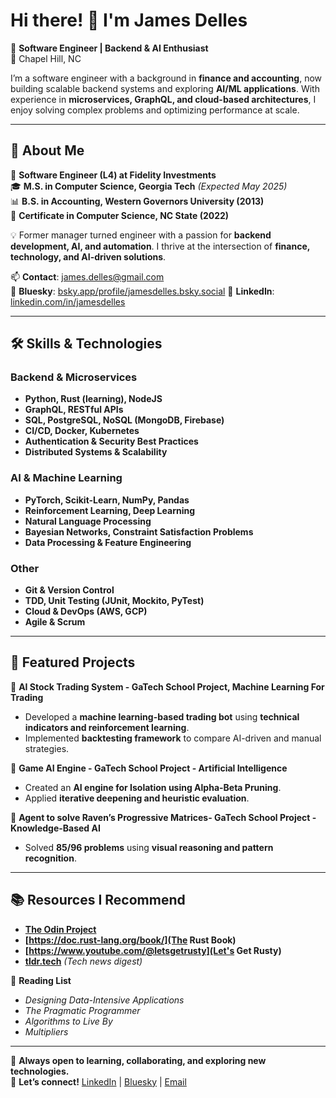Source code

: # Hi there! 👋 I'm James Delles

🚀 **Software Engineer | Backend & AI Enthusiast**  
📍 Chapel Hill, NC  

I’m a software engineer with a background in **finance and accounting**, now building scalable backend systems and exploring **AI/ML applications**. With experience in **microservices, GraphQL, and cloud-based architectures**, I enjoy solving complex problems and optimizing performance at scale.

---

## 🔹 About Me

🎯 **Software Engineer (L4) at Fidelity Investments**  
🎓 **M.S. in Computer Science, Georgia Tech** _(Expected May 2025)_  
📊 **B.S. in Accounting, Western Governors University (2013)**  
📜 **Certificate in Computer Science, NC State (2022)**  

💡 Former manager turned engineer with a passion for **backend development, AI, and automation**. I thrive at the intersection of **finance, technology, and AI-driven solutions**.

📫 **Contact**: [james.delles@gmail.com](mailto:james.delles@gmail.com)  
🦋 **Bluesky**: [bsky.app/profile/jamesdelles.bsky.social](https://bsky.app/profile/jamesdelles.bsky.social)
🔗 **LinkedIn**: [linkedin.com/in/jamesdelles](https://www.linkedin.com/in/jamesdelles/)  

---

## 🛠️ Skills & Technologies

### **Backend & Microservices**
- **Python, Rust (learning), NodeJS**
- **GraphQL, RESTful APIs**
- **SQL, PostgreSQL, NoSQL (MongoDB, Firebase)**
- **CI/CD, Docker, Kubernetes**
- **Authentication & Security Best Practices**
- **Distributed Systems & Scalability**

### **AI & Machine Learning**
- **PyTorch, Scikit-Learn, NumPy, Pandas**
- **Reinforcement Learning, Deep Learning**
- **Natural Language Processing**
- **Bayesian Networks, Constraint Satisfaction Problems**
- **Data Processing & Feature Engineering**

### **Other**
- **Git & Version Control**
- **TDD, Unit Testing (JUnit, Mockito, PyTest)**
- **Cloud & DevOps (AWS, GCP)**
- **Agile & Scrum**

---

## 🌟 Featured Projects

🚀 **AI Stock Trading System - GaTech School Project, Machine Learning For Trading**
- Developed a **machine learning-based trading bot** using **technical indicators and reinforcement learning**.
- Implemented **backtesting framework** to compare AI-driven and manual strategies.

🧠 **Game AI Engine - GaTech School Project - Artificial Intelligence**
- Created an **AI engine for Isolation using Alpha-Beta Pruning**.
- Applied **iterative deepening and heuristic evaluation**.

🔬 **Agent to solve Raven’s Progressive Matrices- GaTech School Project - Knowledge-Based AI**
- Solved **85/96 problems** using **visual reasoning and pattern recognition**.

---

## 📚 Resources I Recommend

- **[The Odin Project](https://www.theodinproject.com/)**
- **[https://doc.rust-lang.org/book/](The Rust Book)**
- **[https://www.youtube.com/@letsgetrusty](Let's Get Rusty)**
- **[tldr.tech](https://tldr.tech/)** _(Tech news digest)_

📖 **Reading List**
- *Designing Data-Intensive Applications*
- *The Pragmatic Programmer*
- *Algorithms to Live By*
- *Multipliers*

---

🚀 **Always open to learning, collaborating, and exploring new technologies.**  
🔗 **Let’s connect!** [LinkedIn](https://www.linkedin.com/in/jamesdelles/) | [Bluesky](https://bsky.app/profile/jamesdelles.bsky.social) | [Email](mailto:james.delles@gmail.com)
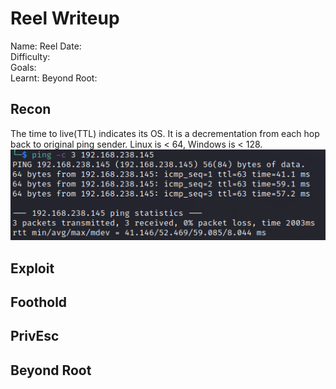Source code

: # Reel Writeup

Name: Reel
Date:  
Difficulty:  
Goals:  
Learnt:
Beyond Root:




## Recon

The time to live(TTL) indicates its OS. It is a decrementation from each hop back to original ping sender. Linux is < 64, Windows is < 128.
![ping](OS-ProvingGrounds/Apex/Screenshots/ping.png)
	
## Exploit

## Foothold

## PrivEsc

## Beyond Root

> Task to complete
Omit the pictures and give the material again, exactly and in full.

> Response to this exercise
Source code

: # Hi there! 👋 I'm James Delles

🚀 **Software Engineer | Backend & AI Enthusiast**  
📍 Chapel Hill, NC  

I’m a software engineer with a background in **finance and accounting**, now building scalable backend systems and exploring **AI/ML applications**. With experience in **microservices, GraphQL, and cloud-based architectures**, I enjoy solving complex problems and optimizing performance at scale.

---

## 🔹 About Me

🎯 **Software Engineer (L4) at Fidelity Investments**  
🎓 **M.S. in Computer Science, Georgia Tech** _(Expected May 2025)_  
📊 **B.S. in Accounting, Western Governors University (2013)**  
📜 **Certificate in Computer Science, NC State (2022)**  

💡 Former manager turned engineer with a passion for **backend development, AI, and automation**. I thrive at the intersection of **finance, technology, and AI-driven solutions**.

📫 **Contact**: [james.delles@gmail.com](mailto:james.delles@gmail.com)  
🦋 **Bluesky**: [bsky.app/profile/jamesdelles.bsky.social](https://bsky.app/profile/jamesdelles.bsky.social)
🔗 **LinkedIn**: [linkedin.com/in/jamesdelles](https://www.linkedin.com/in/jamesdelles/)  

---

## 🛠️ Skills & Technologies

### **Backend & Microservices**
- **Python, Rust (learning), NodeJS**
- **GraphQL, RESTful APIs**
- **SQL, PostgreSQL, NoSQL (MongoDB, Firebase)**
- **CI/CD, Docker, Kubernetes**
- **Authentication & Security Best Practices**
- **Distributed Systems & Scalability**

### **AI & Machine Learning**
- **PyTorch, Scikit-Learn, NumPy, Pandas**
- **Reinforcement Learning, Deep Learning**
- **Natural Language Processing**
- **Bayesian Networks, Constraint Satisfaction Problems**
- **Data Processing & Feature Engineering**

### **Other**
- **Git & Version Control**
- **TDD, Unit Testing (JUnit, Mockito, PyTest)**
- **Cloud & DevOps (AWS, GCP)**
- **Agile & Scrum**

---

## 🌟 Featured Projects

🚀 **AI Stock Trading System - GaTech School Project, Machine Learning For Trading**
- Developed a **machine learning-based trading bot** using **technical indicators and reinforcement learning**.
- Implemented **backtesting framework** to compare AI-driven and manual strategies.

🧠 **Game AI Engine - GaTech School Project - Artificial Intelligence**
- Created an **AI engine for Isolation using Alpha-Beta Pruning**.
- Applied **iterative deepening and heuristic evaluation**.

🔬 **Agent to solve Raven’s Progressive Matrices- GaTech School Project - Knowledge-Based AI**
- Solved **85/96 problems** using **visual reasoning and pattern recognition**.

---

## 📚 Resources I Recommend

- **[The Odin Project](https://www.theodinproject.com/)**
- **[https://doc.rust-lang.org/book/](The Rust Book)**
- **[https://www.youtube.com/@letsgetrusty](Let's Get Rusty)**
- **[tldr.tech](https://tldr.tech/)** _(Tech news digest)_

📖 **Reading List**
- *Designing Data-Intensive Applications*
- *The Pragmatic Programmer*
- *Algorithms to Live By*
- *Multipliers*

---

🚀 **Always open to learning, collaborating, and exploring new technologies.**  
🔗 **Let’s connect!** [LinkedIn](https://www.linkedin.com/in/jamesdelles/) | [Bluesky](https://bsky.app/profile/jamesdelles.bsky.social) | [Email](mailto:james.delles@gmail.com)
Source code

: # Reel Writeup

Name: Reel
Date:  
Difficulty:  
Goals:  
Learnt:
Beyond Root:




## Recon

The time to live(TTL) indicates its OS. It is a decrementation from each hop back to original ping sender. Linux is < 64, Windows is < 128.
![ping](OS-ProvingGrounds/Apex/Screenshots/ping.png)
	
## Exploit

## Foothold

## PrivEsc

## Beyond Root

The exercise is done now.